We recently learned with sadness that Walter "Bill" Umstead passed away on November 7 at the age of 82. Bill served for 15 years as head of procurement at the Pan American Health Organization (PAHO), from 1976 until 1991. He is remembered with great respect and fondness by those who worked with him, for his commitment and competence, his fairness as a manager, and his dedication to the professional development of his staff. Colleagues recall that he viewed mistakes as learning opportunities and encouraged his employees to develop their skills and knowledge, rewarding good performance by promoting staff from within. Among his many lasting contributions, he was instrumental in the establishment of the PAHO Revolving Fund for vaccines and related supplies.

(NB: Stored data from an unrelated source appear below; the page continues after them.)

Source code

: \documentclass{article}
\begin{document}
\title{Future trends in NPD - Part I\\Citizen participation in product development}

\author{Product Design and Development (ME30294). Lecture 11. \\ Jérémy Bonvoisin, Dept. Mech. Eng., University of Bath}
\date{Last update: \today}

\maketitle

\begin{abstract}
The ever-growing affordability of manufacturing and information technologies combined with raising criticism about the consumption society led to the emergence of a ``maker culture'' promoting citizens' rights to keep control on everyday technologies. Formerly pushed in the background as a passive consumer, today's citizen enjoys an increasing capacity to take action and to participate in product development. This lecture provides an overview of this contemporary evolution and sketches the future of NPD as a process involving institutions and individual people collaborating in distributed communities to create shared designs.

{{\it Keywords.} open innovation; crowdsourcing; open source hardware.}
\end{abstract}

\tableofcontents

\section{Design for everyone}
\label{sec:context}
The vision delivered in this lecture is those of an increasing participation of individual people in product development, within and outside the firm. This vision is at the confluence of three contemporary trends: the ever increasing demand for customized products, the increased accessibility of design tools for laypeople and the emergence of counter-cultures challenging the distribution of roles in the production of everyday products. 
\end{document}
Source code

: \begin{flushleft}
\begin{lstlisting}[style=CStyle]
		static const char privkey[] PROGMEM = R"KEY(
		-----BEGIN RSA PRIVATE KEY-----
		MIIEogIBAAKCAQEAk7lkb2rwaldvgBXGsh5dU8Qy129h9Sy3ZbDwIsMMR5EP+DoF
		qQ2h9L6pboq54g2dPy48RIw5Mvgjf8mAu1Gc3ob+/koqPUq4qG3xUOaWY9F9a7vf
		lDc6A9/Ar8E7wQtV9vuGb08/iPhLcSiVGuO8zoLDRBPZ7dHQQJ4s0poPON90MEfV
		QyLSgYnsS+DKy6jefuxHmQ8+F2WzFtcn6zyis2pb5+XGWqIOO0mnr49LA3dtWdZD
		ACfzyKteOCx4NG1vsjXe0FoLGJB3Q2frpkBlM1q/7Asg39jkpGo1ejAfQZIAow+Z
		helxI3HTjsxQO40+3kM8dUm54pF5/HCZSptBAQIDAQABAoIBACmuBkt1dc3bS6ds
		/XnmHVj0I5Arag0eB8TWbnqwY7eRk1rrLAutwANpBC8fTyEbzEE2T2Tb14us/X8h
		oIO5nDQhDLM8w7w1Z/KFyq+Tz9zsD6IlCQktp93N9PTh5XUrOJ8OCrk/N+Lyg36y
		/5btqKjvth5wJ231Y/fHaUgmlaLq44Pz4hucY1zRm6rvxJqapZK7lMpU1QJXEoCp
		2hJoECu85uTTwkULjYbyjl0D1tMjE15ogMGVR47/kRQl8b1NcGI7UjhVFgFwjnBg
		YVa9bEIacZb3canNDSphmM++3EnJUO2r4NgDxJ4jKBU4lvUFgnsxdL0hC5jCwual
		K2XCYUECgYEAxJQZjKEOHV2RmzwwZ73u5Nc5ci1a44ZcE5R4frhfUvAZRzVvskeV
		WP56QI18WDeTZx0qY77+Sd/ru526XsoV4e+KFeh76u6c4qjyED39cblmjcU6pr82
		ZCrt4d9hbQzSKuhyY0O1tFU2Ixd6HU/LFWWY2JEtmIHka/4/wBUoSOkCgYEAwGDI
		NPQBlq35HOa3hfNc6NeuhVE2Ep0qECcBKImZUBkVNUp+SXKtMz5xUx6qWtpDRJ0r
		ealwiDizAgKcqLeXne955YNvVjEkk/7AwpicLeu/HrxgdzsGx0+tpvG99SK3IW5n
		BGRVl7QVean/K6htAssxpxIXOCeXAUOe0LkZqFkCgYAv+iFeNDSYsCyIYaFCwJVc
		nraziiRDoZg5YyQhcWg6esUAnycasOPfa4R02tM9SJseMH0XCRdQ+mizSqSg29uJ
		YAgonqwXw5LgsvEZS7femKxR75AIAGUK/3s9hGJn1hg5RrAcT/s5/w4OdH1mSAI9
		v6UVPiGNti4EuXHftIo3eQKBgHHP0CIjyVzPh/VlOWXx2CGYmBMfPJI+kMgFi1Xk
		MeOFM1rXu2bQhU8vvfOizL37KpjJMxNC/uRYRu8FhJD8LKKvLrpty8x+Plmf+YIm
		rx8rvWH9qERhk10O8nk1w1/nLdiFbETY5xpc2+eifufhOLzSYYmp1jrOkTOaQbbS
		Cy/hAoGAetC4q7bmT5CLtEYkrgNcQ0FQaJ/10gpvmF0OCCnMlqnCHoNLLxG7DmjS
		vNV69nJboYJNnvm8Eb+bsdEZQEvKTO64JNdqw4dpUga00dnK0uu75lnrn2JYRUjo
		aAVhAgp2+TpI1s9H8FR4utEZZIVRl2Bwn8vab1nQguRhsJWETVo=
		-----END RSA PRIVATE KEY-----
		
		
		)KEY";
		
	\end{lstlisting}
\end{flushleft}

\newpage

Bill was an excellent procurement director not only in normal times but also under exceptional circumstances. He played a critically important role following the 1991 coup d'état in Haiti, when an international embargo left PAHO as the only source of legally imported fuel in the country. It fell to Bill to contract tankers and arrange the safe transfer and distribution of fuel to authorized beneficiaries throughout Haiti. He also became the administrator of humanitarian flights, which were the only flights allowed under the final phase of the embargo. His strong commitment to flexible emergency operating procedures and appropriate delegation of authority were critical to meeting humanitarian needs during this crisis as well as others.

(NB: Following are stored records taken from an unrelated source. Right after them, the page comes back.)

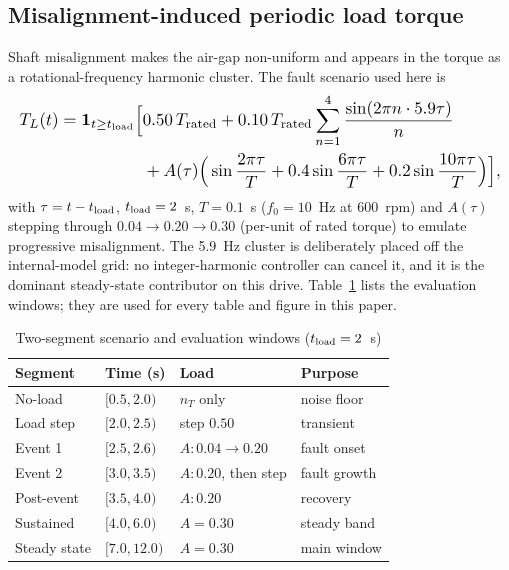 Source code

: \documentclass[journal]{IEEEtran}
\theoremstyle{remark}
\begin{document}
\subsection{Misalignment-induced periodic load torque}
Shaft misalignment makes the air-gap non-uniform and appears in the torque as a
rotational-frequency harmonic cluster. The fault scenario used here is
\begin{equation}
\begin{aligned}
\resizebox{\columnwidth}{!}{$\displaystyle
\begin{aligned}
T_L(t)=\mathbf 1_{t\ge t_{\rm load}}\Big[&0.50\,T_{\rm rated}
+0.10\,T_{\rm rated}\sum_{n=1}^{4}\frac{\sin(2\pi n\cdot 5.9\tau)}{n}\\
&+A(\tau)\Big(\sin\frac{2\pi\tau}{T}+0.4\sin\frac{6\pi\tau}{T}+0.2\sin\frac{10\pi\tau}{T}\Big)\Big],
\end{aligned}$}
\end{aligned}
\label{eq:dist}
\end{equation}
with $\tau=t-t_{\rm load}$, $t_{\rm load}=2$~s, $T=0.1$~s ($f_0=10$~Hz at 600~rpm)
and $A(\tau)$ stepping through $0.04\to0.20\to0.30$ (per-unit of rated torque) to
emulate progressive misalignment. The 5.9~Hz cluster is deliberately placed off the
internal-model grid: no integer-harmonic controller can cancel it, and it is the
dominant steady-state contributor on this drive. Table~\ref{tab:scenario} lists the
evaluation windows; they are used for every table and figure in this paper.

\begin{table}[!t]
\centering
\caption{Two-segment scenario and evaluation windows ($t_{\rm load}=2$~s)}
\label{tab:scenario}
\footnotesize
\begin{tabular}{@{}llll@{}}
\toprule
Segment & Time (s) & Load & Purpose\\
\midrule
No-load      & $[0.5,2.0)$  & $n_T$ only            & noise floor\\
Load step    & $[2.0,2.5)$  & step $0.50$           & transient\\
Event 1      & $[2.5,2.6)$  & $A:0.04\to0.20$       & fault onset\\
Event 2      & $[3.0,3.5)$  & $A:0.20$, then step   & fault growth\\
Post-event   & $[3.5,4.0)$  & $A:0.20$              & recovery\\
Sustained    & $[4.0,6.0)$  & $A=0.30$              & steady band\\
Steady state & $[7.0,12.0)$ & $A=0.30$              & main window\\
\bottomrule
\end{tabular}
\end{table}
\end{document}
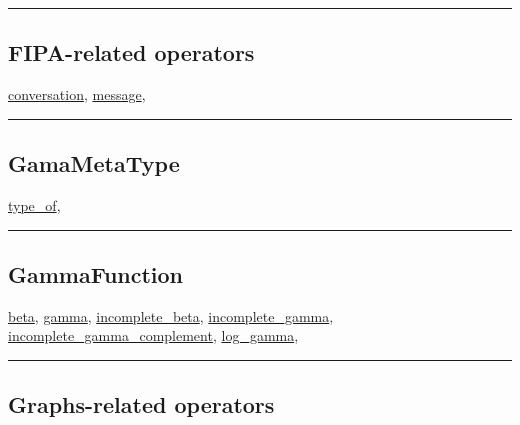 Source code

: \documentclass[]{book}
\theoremstyle{definition}
\theoremstyle{definition}
\theoremstyle{definition}
\theoremstyle{remark}
\begin{document}
\begin{center}\rule{0.5\linewidth}{\linethickness}\end{center}

\subsection{FIPA-related operators}\label{fipa-related-operators}

\href{operators-b-to-c.html\#conversation}{conversation},
\href{operators-i-to-m.html\#message}{message},

\begin{center}\rule{0.5\linewidth}{\linethickness}\end{center}

\subsection{GamaMetaType}\label{gamametatype}

\href{operators-s-to-z.html\#type_of}{type\_of},

\begin{center}\rule{0.5\linewidth}{\linethickness}\end{center}

\subsection{GammaFunction}\label{gammafunction}

\href{operators-b-to-c.html\#beta}{beta},
\href{operators-d-to-h.html\#gamma}{gamma},
\href{operators-i-to-m.html\#incomplete_beta}{incomplete\_beta},
\href{operators-i-to-m.html\#incomplete_gamma}{incomplete\_gamma},
\href{operators-i-to-m.html\#incomplete_gamma_complement}{incomplete\_gamma\_complement},
\href{operators-i-to-m.html\#log_gamma}{log\_gamma},

\begin{center}\rule{0.5\linewidth}{\linethickness}\end{center}

\subsection{Graphs-related operators}\label{graphs-related-operators}
\end{document}
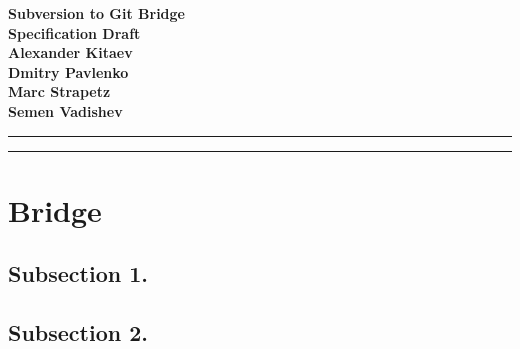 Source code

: \documentclass[aps,%
12pt,%
final,%
oneside,
onecolumn,%
superscriptaddress,%
centertags]{article} %
\begin{document}
\begin{titlepage}
\begin{center}

\textbf{\LARGE Subversion to Git Bridge} \\[1.0cm]
\textbf{\Large Specification Draft} \\[2.0cm]

\textbf{Alexander Kitaev} \\[1.0cm]
\textbf{Dmitry Pavlenko} \\[1.0cm]
\textbf{Marc Strapetz} \\[1.0cm]
\textbf{Semen Vadishev} \\[1.0cm]

\end{center}
\end{titlepage}
\topmargin=-10pt
\setcounter{page}{2}
\newpage
\hrule
\tableofcontents
\newpage
\hrule
\section{Bridge}
\subsection{Subsection 1.}
\subsection{Subsection 2.}
\end{document}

I have a very personal memory that illustrates Bill's commitment and personal engagement in solving procurement challenges. Back in 1987, we received an urgent call in the PAHO country office in Santo Domingo, the Dominican Republic. The National Rabies Center at the Ministry of Health had been contacted by a rural clinic in Yamasa, Monte Plata-far from the capital-reporting that a 9-month-old baby girl had been bitten in the face by a wild mongoose. She was being transported in a military helicopter to Santo Domingo. We all knew that only rabies immunoglobulin would be able to save her. I called Bill Umstead and explained the case to him. He rushed to get the immunoglobulin, telephoned Eastern Airlines, and found the next flight from Washington National through Miami to Santo Domingo. He went personally to the airport with the cold package and documentation, and spoke directly with the pilot, who promised to hand-deliver the package to his colleague in Miami. We collected the package that same night from the pilot's hands. The whole process had taken from 7:30 a.m. to 8:30 p.m., and I administered the globulin to the baby that same night. She survived and now must be 25 years old. I am sure she does not know that Bill saved her life.
Bill Umstead is survived by his wife Florence, his children Paul and Catherine, and four grandchildren. He continues to be admired and appreciated by his former colleagues at PAHO, as he was in life.